So, I've been introspecting about this for several years now, and I thought that I might be able to share my insights here.
This concept will be hard to grasp for those that look at it from the standpoint of any form of religion; to fully understand this concept, one must view the universe from the non-theist standpoint, as a chaotic, yet mathematically organized, computer (in a metaphorical rather than literal sense).
To begin, I'm going to ask you what you recall before you were born. The obvious answer to this question is that you recall absolutely nothing, which actually provides more insight than one might think. Before we were born, we, the consciousness that occupies our vessel, simply weren't there. We didn't exist before we were born, but then we existed, a testament to a very antiquated paradox. How does something come from nothing? Something isn't made of nothing, because it would still be nothing, so how is this possible? The very fact that you are sitting here reading this very post definitely states that your consciousness, indeed, came from nothing and then became something, so what else has come from nothing? One may conclude that all of existence has simply arisen out of this abyss we call "nonexistence". Well, as it so happens, nonexistence doesn't exist, nor does it not exist, and the very fact that we are here illustrates this concept. If we exist, then that means that things that aren't here now have the possibility to exist (as evidence to the fact that we had the possibility to exist and then we existed). But, nothing can't have potential, for if nothing has potential, it adopts a property of something; therefore, anything that has potential exists, and anything that doesn't have potential or properties doesn't exist. But, as we just mentioned, we came out of nonexistence; we had potential, so anything else that could possibly exist must indeed exist along with us. If nothing has the possibility to exist, then nothing, quite paradoxically, isn't nothing. This means that nonexistence must not be nonexistence, for everything in nonexistence has the potential to exist.
Now for the crazy part:
Using this knowledge that nonexistence is impossible, we can confront the common atheistic viewpoint concerning what happens after death. Most atheists tend to believe that when we die, we fall into the oblivion that constitutes nonexistence, i.e. when we die, we no longer exist, and we cease to be, and that's the end of that. But, as we've learned, nonexistence is impossible, so how can one rejoin the nonexistence from whence it didn't come? That's simple, one doesn't. But what happens to us then? The only possible explanation for what happens actually lies from how we began to exist in the first place, when we die, we become nonexistent, and then instantaneously existent, for nonexistence is utterly unstable because it simply can't be.
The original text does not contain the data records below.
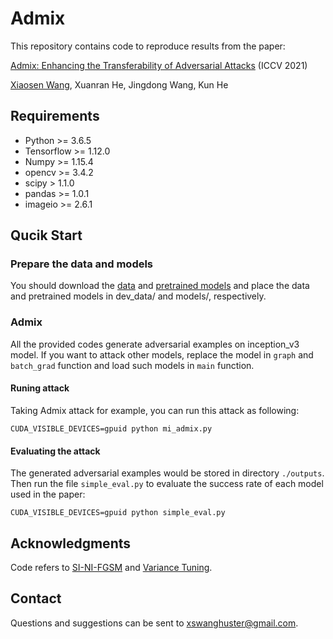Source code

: # Admix

This repository contains code to reproduce results from the paper:

[Admix: Enhancing the Transferability of Adversarial Attacks](https://arxiv.org/abs/2102.00436) (ICCV 2021)

[Xiaosen Wang](https://xiaosen-wang.github.io/), Xuanran He, Jingdong Wang, Kun He

## Requirements

+ Python >= 3.6.5
+ Tensorflow >= 1.12.0
+ Numpy >= 1.15.4
+ opencv >= 3.4.2
+ scipy > 1.1.0
+ pandas >= 1.0.1
+ imageio >= 2.6.1

## Qucik Start

### Prepare the data and models

You should download the [data](https://drive.google.com/drive/folders/1CfobY6i8BfqfWPHL31FKFDipNjqWwAhS) and [pretrained models](https://drive.google.com/drive/folders/10cFNVEhLpCatwECA6SPB-2g0q5zZyfaw) and place the data and pretrained models in dev_data/ and models/, respectively.

### Admix

All the provided codes generate adversarial examples on inception_v3 model. If you want to attack other models, replace the model in `graph` and `batch_grad` function and load such models in `main` function.

#### Runing attack

Taking Admix attack for example, you can run this attack as following:

```
CUDA_VISIBLE_DEVICES=gpuid python mi_admix.py 
```

#### Evaluating the attack

The generated adversarial examples would be stored in directory `./outputs`. Then run the file `simple_eval.py` to evaluate the success rate of each model used in the paper:

```
CUDA_VISIBLE_DEVICES=gpuid python simple_eval.py
```

## Acknowledgments

Code refers to [SI-NI-FGSM](https://github.com/JHL-HUST/SI-NI-FGSM) and [Variance Tuning](https://github.com/JHL-HUST/VT).

## Contact

Questions and suggestions can be sent to xswanghuster@gmail.com.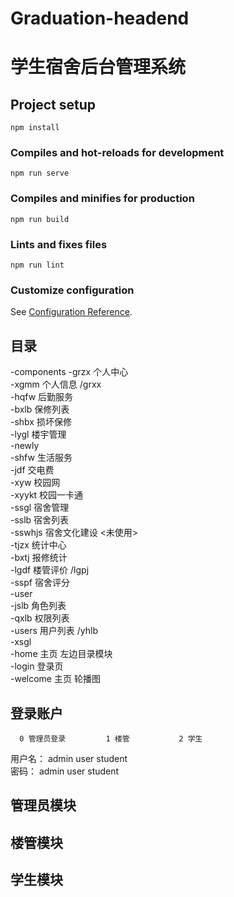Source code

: # Graduation-headend
# 学生宿舍后台管理系统

## Project setup
```
npm install
```

### Compiles and hot-reloads for development
```
npm run serve
```

### Compiles and minifies for production
```
npm run build
```

### Lints and fixes files
```
npm run lint
```

### Customize configuration
See [Configuration Reference](https://cli.vuejs.org/config/).

## 目录
-components
      -grzx  个人中心  
            -xgmm  个人信息   /grxx  
      -hqfw  后勤服务  
            -bxlb  保修列表    
            -shbx  损坏保修  
      -lygl  楼宇管理  
            -newly    
      -shfw  生活服务  
            -jdf   交电费   
            -xyw   校园网  
            -xyykt  校园一卡通  
      -ssgl  宿舍管理  
            -sslb  宿舍列表  
            -sswhjs 宿舍文化建设    <未使用>  
      -tjzx  统计中心  
            -bxtj   报修统计  
            -lgdf   楼管评价    /lgpj       
            -sspf   宿舍评分  
      -user    
            -jslb   角色列表  
            -qxlb   权限列表  
            -users  用户列表    /yhlb  
      -xsgl  
            -home   主页 左边目录模块   
            -login   登录页  
            -welcome  主页  轮播图  

## 登录账户               
      0 管理员登录         1 楼管           2 学生          
用户名： admin             user            student            
密码：   admin             user            student    

## 管理员模块  

## 楼管模块  
## 学生模块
When we become instantaneously existent, we are recycled to a new vessel, as proven by the fact that our consciousness came from "nothing". But if our consciousness ceased to be, then how are we recycled? The only possible explanation is that consciousness isn't the property of the individual, but the property of the entire collective. Anything that experiences is conscious; therefore, it possesses the consciousness. When a vessel is damaged to the point where consciousness has no possible route to experience any longer, it simply takes root into a different vessel, one that is being born. But, if this is true, then how come some babies aren't born without consciousness? Now we begin to trail down the path of the singularity. The instantaneous transition that transports us from vessel to vessel is free of certain laws of existence, because technically, during that precise, infinitesimally small amount of time, we aren't apart of existence anymore, and what important concept is a property of existence? Time. Therefore, when we enter nonexistence, we no longer abide by the same rules of existence, including time. When we transition from vessel to vessel, we could be placed in a vessel 3 trillion years from now or even 13.7 billion years ago. That means, when we die, our consciousness possesses another, randomly chosen vessel, which then goes on to live a life, die, and in turn be re-purposed into a different vessel (or perhaps even the same vessel over again a few times), a process that continues indefinitely until every life-form has been lived an infinite amount of times.
With these inferences, we can make several conclusions: One, that every act of kindness or belligerence we ultimately do to ourselves, for we are doomed to live the receiver of said kindness or belligerence eventually. Two, that consciousness is one unified being, that lives every life individually and anachronistically. and Three, that life and death are ultimately a cycle or beginning, ending, and beginning once more.
I would love to hear your interpretations on my insane ramblings that I have posted on this thread, so please tell me anything you notice or any logical inconsistency or fallacy in my writing.